Somos alcalinos, las células respiran y se regeneran en un medio alcalino. Resentimientos, rencores y miedos nos acidifican, vuelven ácidas nuestras células y enfermamos. De las relaciones suelen quedan residuos que pueden hacernos  enfermar. No estamos en paz ni con nosotros mismos ni con los demás; algunas veces podemos hablarlo, ponerlo en su lugar con la persona con la que tenemos el conflicto, otras veces este trabajo no es posible. En esos casos podemos hacerlo a solas.

Me hago daño a mi misma cuando hago daño a los demás, no solo porque meto una estocada directa a mis relaciones, daño a las personas que me nutren y destruyo la confianza que han depositado en mi, sino también porque lo que rechazo, juzgo, descalifico, desapruebo y critico en los demás es justamente lo que no me gusta de mi. Me estoy rechazando,  criticando y juzgando a mi misma.

Otras veces permito que me dañen cuando no pongo límites, me callo, me lo trago y no me autoafirmo. No expreso mi verdad y eso genera resentimientos. Y no lo hago por miedo a enfadarme, por proteger la relación, por no echar más leña al fuego… y eso tampoco es bueno. A veces nos cuesta perdonar el daño que nos han hecho, pero la tarea principal es perdonarnos a nosotros mismos por haberlo permitido, por no haber sabido poner límites. Estar en paz conmigo y con el mundo conlleva un trabajo interno de auto perdón. Estar en paz nos alcaliniza.

“Solo mi propia condenación me hace daño. Solo mi propio perdón me puede liberar. Toda forma de sufrimiento oculta algún pensamiento que niega el perdón. Y el perdón puede sanar cualquier forma de dolor” UCDM L 198.

 

En esta línea se encuentra el Ho’oponopono: “Lo siento, perdóname, gracias, te amo”, en primer lugar hacia uno mismo. Además de amarme, respetarme y valorarme, necesito perdonarme a mí misma por lo que hago a otros y permito que me hagan. Entonces emerge la   reconciliación, intrapsíquica e interpersonal. El perdón nos conduce al verdadero Amor.

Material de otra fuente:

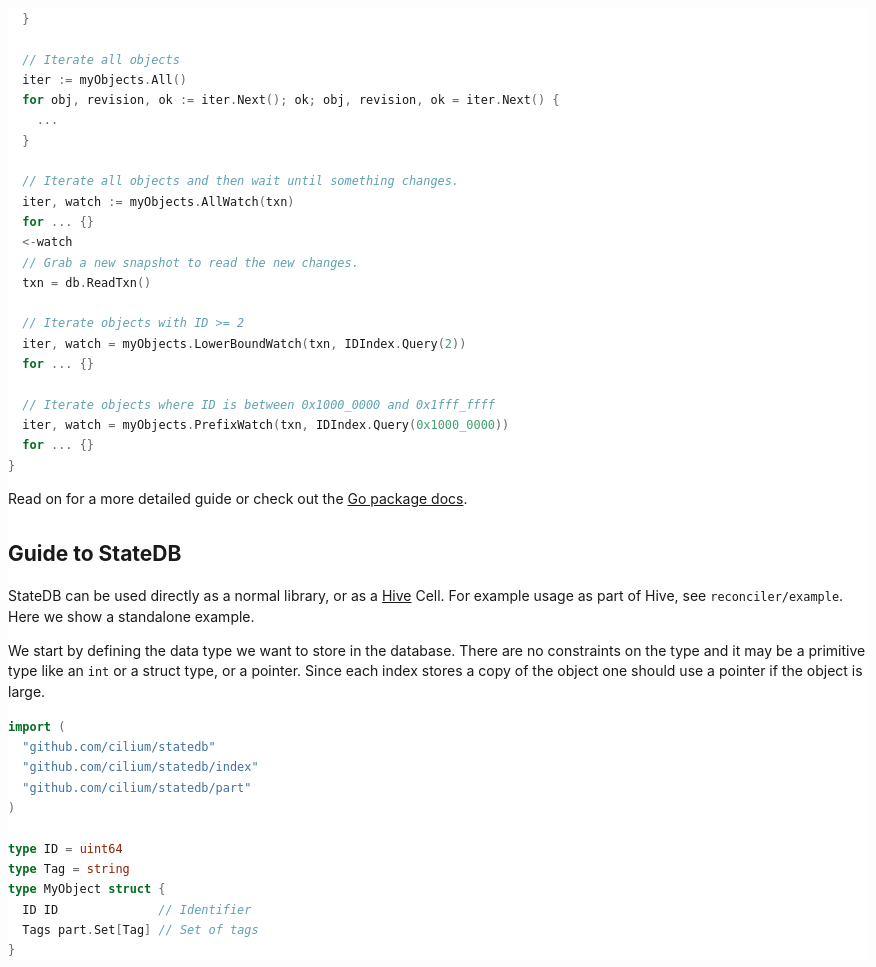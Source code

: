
 ```go
  }

  // Iterate all objects
  iter := myObjects.All()
  for obj, revision, ok := iter.Next(); ok; obj, revision, ok = iter.Next() {
    ...
  }
  
  // Iterate all objects and then wait until something changes.
  iter, watch := myObjects.AllWatch(txn)
  for ... {}
  <-watch
  // Grab a new snapshot to read the new changes.
  txn = db.ReadTxn()
  
  // Iterate objects with ID >= 2
  iter, watch = myObjects.LowerBoundWatch(txn, IDIndex.Query(2))
  for ... {}
  
  // Iterate objects where ID is between 0x1000_0000 and 0x1fff_ffff
  iter, watch = myObjects.PrefixWatch(txn, IDIndex.Query(0x1000_0000))
  for ... {}
}
```

Read on for a more detailed guide or check out the [Go package docs](https://pkg.go.dev/github.com/cilium/statedb).

## Guide to StateDB

StateDB can be used directly as a normal library, or as a [Hive](https://github.com/cilium/hive) Cell.
For example usage as part of Hive, see `reconciler/example`. Here we show a standalone example.

We start by defining the data type we want to store in the database. There are
no constraints on the type and it may be a primitive type like an `int` or a
struct type, or a pointer. Since each index stores a copy of the object one should
use a pointer if the object is large.

```go
import (
  "github.com/cilium/statedb"
  "github.com/cilium/statedb/index"
  "github.com/cilium/statedb/part"
)

type ID = uint64
type Tag = string
type MyObject struct {
  ID ID              // Identifier
  Tags part.Set[Tag] // Set of tags
}
```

Más allá del enfado está la autoafirmación, decir la propia verdad con serenidad. La práctica de “ser inofensivo”, no hacerme daño ni dañar al otro va necesariamente unida a la autoafirmación. La rabia, el rencor, los resentimientos y el miedo nos acidifican, y el ácido no es un buen caldo de cultivo. Genera enfermedades,  destruye las defensas del organismo, el sistema inmunológico. La paz, la reconciliación y la confianza nos alcalinizan. Es un medio nutricio que favorece la vida, el crecimiento, la salud.

Las enfermedades provienen de emociones no procesadas, reprimidas, estancadas. El miedo esta presente en muchas de ellas, afecta a los riñones, las glándulas suprarrenales, a la energía vital. Bloquea la motivación y el entusiasmo. La vesícula biliar puede resultar resulta dañada por el temor a la pérdida, la desilusión y la falta de confianza en la vida. La ira es necesidad de autoafirmación,  de expresar la propia voz, renunciar a complacer indiscriminadamente, pero cuando se convierte en resentimiento y rencor se instala en el plexo solar, bloquea la energía y dificulta que ésta acceda al corazón, afectando al hígado, la digestión y el sistema inmunológico.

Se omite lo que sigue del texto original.